In the Monsanto case, the Alabama Supreme Court did not avail itself of the opportunity to create protocols for medical monitoring, as other states have done, Klein said.
"Other courts have done a number of things to address it," he said. For instance, they have established thresholds in order eliminate frivolous lawsuits, including but not limited to: how serious is the risk of exposure to this particular toxin; how greatly is the chance of disease elevated by the exposure; whether there are suitable mechanisms available to screen and prevent the disease; and when a recovery is justifiable, whether the plaintiffs should be given a lump sum or a perpetual fund.
Critics of the Alabama Supreme Court decision say the court was not fully to blame, because the justices were handicapped by a "bad question."

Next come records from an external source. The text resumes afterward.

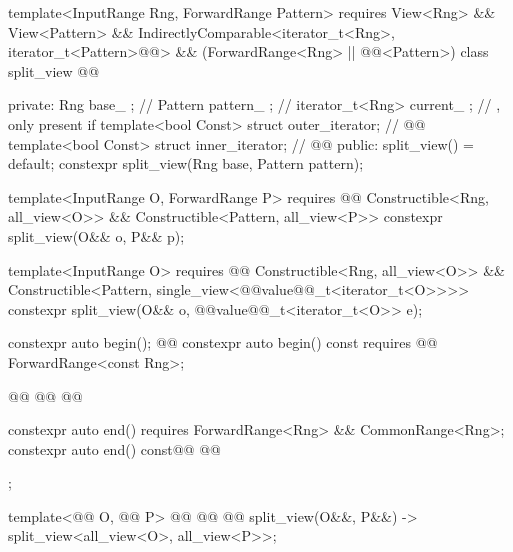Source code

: {\begin{codeblock}
{  template<InputRange Rng, ForwardRange Pattern>
    requires View<Rng> && View<Pattern> &&
      IndirectlyComparable<iterator_t<Rng>, iterator_t<Pattern>@@> &&
      (ForwardRange<Rng> || @@<Pattern>)
  class split_view @@ {
  private:
    Rng base_ {};                               // \expos
    Pattern pattern_ {};                        // \expos
    iterator_t<Rng> current_ {};                // \expos, only present if 
    template<bool Const> struct outer_iterator; // \expos
    @@
    template<bool Const> struct inner_iterator; // \expos
    @@
  public:
    split_view() = default;
    constexpr split_view(Rng base, Pattern pattern);

    template<InputRange O, ForwardRange P>
      requires @@
        Constructible<Rng, all_view<O>> &&
        Constructible<Pattern, all_view<P>>
    constexpr split_view(O&& o, P&& p);

    template<InputRange O>
      requires @@
        Constructible<Rng, all_view<O>> &&
        Constructible<Pattern, single_view<@@value@@_t<iterator_t<O>>>>
    constexpr split_view(O&& o, @@value@@_t<iterator_t<O>> e);

    constexpr auto begin();
    @@
    constexpr auto begin() const
      requires @@ ForwardRange<const Rng>;

    @@
    @@
      @@

    constexpr auto end()
      requires ForwardRange<Rng> && CommonRange<Rng>;
    constexpr auto end() const@\newtxt{;}@
      @@
  };

  template<@@ O, @@ P>
    @@
      @@
      @@
  split_view(O&&, P&&) -> split_view<all_view<O>, all_view<P>>;

}
\end{codeblock}}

Whether there are appropriate techniques to monitor for PCB or other hazardous exposures was never discussed. Neither was the open question of whether plaintiffs can sue for medical monitoring as a "remedy."
"There are a good many courts who have ruled that the need for medical monitoring, itself, constitutes a personal injury," Klein said.

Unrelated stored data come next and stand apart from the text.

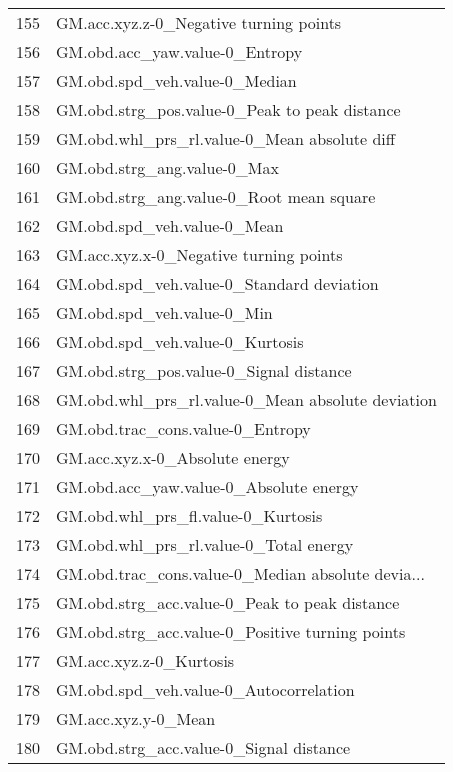 \begin{tabular}{ll}
155 &             GM.acc.xyz.z-0\_Negative turning points \\
156 &                     GM.obd.acc\_yaw.value-0\_Entropy \\
157 &                      GM.obd.spd\_veh.value-0\_Median \\
158 &      GM.obd.strg\_pos.value-0\_Peak to peak distance \\
159 &       GM.obd.whl\_prs\_rl.value-0\_Mean absolute diff \\
160 &                        GM.obd.strg\_ang.value-0\_Max \\
161 &           GM.obd.strg\_ang.value-0\_Root mean square \\
162 &                        GM.obd.spd\_veh.value-0\_Mean \\
163 &             GM.acc.xyz.x-0\_Negative turning points \\
164 &          GM.obd.spd\_veh.value-0\_Standard deviation \\
165 &                         GM.obd.spd\_veh.value-0\_Min \\
166 &                    GM.obd.spd\_veh.value-0\_Kurtosis \\
167 &            GM.obd.strg\_pos.value-0\_Signal distance \\
168 &  GM.obd.whl\_prs\_rl.value-0\_Mean absolute deviation \\
169 &                   GM.obd.trac\_cons.value-0\_Entropy \\
170 &                     GM.acc.xyz.x-0\_Absolute energy \\
171 &             GM.obd.acc\_yaw.value-0\_Absolute energy \\
172 &                 GM.obd.whl\_prs\_fl.value-0\_Kurtosis \\
173 &             GM.obd.whl\_prs\_rl.value-0\_Total energy \\
174 &  GM.obd.trac\_cons.value-0\_Median absolute devia... \\
175 &      GM.obd.strg\_acc.value-0\_Peak to peak distance \\
176 &    GM.obd.strg\_acc.value-0\_Positive turning points \\
177 &                            GM.acc.xyz.z-0\_Kurtosis \\
178 &             GM.obd.spd\_veh.value-0\_Autocorrelation \\
179 &                                GM.acc.xyz.y-0\_Mean \\
180 &            GM.obd.strg\_acc.value-0\_Signal distance \\

\end{tabular}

However, all the court was asked to do was answer: "Does a complaint which does not allege any past or present personal injury to the plaintiff state a cause of action for medical monitoring and study?"
The justices decided to keep with current Alabama law, which requires a "manifest, present injury" before a plaintiff may recover civil penalties.
"Although we acknowledge that other jurisdictions have recognized medical monitoring as a distinct cause of action or as a remedy
even in the absence of a present physical injury, we do not and need not know how such jurisdictions coordinated that recognition with the traditional tort-law requirement of a present injury," the justices wrote in their majority opinion, published Sept. 14.
Although Monsanto has already begun to use the court's decision in other local PCB cases, some feel the court's ruling was ineffectual and, at worst, inconsiderate.
"I disagree with their analysis and the depth of their analysis," said Shane Luckado, an attorney with Shelby & Cartee, the Birmingham law firm that brought the medical monitoring case to federal court in 1999.
"While I respect the function of the court, it is obvious they wrote the opinion to accomplish an end and that they did not consider the interests of Alabama citizens at all," Luckado said. "The opinion fails to recognize that the people in Calhoun County Alabama have suffered economic harm because of their exposure."
As many special interests - such as the Products Liability Council - have joined manufacturers in counterattacks against medical monitoring claims, at least three other states - Nevada, Louisiana and Kentucky - have reached similar conclusions as Alabama's highest court did, all within the last two years.
Those states have looked to the U.S. Supreme Court, which ruled in 1997 that a federal employee must allege "present injury" in order to recover the expenses of medical monitoring.
"I think that Alabama has joined the most current trend," said Adam Peck, an attorney on Monsanto's legal team.
Meanwhile, environmentalists like Ms. Ruhl hope concepts of medical monitoring and scientific knowledge about toxins will one day conquer legal terms like "present injury."
"The law has not caught up with the science," she said. "There is a latency period for toxic chemicals."
Most important, she said, is the need for free medical services in polluted communities like western Anniston.
"If you want to revitalize blighted communities, you have to have healthy people."
Monsanto recently agreed, as part of a $40 million settlement in the Owens v. Monsanto case, to provide $3.5 million over a period of four years for a western Anniston health foundation and a $6 million trust fund for minors in the case. Plaintiffs' attorneys had envisioned a health subsidy program, like the one established for DDT victims in Triana. "But it's still up in the air," said attorney Drew Wright, one of the plaintiffs' attorneys.
Medical monitoring will not be part of the program, Peck said. The fund is "not an endorsement of that concept."